— What is expected —
Beginning at whichever line contains "be somebody logged in.", reproduce each line of the records below word for word, ending with the last, and add nothing.

— Entries supplied —
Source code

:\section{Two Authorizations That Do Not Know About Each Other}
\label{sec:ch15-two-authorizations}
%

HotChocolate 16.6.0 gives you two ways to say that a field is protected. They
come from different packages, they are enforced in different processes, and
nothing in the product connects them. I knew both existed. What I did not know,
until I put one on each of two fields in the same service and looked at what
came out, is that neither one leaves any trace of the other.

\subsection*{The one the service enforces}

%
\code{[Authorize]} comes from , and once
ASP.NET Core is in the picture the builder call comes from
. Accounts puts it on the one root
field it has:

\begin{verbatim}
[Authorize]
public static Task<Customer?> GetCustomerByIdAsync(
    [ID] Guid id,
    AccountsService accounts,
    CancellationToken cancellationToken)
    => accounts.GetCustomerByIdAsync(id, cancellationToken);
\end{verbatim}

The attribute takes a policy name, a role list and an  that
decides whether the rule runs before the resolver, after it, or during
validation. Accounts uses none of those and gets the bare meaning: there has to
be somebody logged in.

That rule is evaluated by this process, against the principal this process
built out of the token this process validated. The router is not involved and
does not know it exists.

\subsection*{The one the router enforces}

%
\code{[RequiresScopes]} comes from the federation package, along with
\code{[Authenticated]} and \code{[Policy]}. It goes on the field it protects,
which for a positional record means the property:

— Answer to this problem —
be somebody logged in.

That rule is evaluated by this process, against the principal this process
built out of the token this process validated. The router is not involved and
does not know it exists.

\subsection*{The one the router enforces}

%
\code{[RequiresScopes]} comes from the federation package, along with
\code{[Authenticated]} and \code{[Policy]}. It goes on the field it protects,
which for a positional record means the property:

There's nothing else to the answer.